(Saved entries)
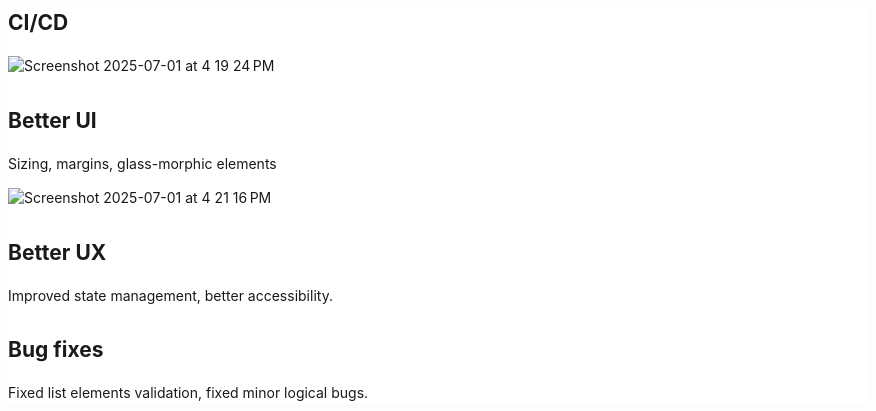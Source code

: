 ## CI/CD

<img width="437" alt="Screenshot 2025-07-01 at 4 19 24 PM" src="https://github.com/user-attachments/assets/f493935c-2591-47bd-88fc-3fb29cf6d2ae" />

## Better UI

Sizing, margins, glass-morphic elements

<img width="456" alt="Screenshot 2025-07-01 at 4 21 16 PM" src="https://github.com/user-attachments/assets/bd0642c2-d186-4aff-ae44-e07e84b334e6" />

## Better UX

Improved state management, better accessibility.

## Bug fixes

Fixed list elements validation, fixed minor logical bugs.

→ **ASSIGNED TASK**
Your task is an exact printout of the records above, with no pictures.

→ **SOLUTION TO THIS EXERCISE**
Source code

: ## CI/CD

<img width="437" alt="Screenshot 2025-07-01 at 4 19 24 PM" src="https://github.com/user-attachments/assets/f493935c-2591-47bd-88fc-3fb29cf6d2ae" />

## Better UI

Sizing, margins, glass-morphic elements

<img width="456" alt="Screenshot 2025-07-01 at 4 21 16 PM" src="https://github.com/user-attachments/assets/bd0642c2-d186-4aff-ae44-e07e84b334e6" />

## Better UX

Improved state management, better accessibility.

## Bug fixes

Fixed list elements validation, fixed minor logical bugs.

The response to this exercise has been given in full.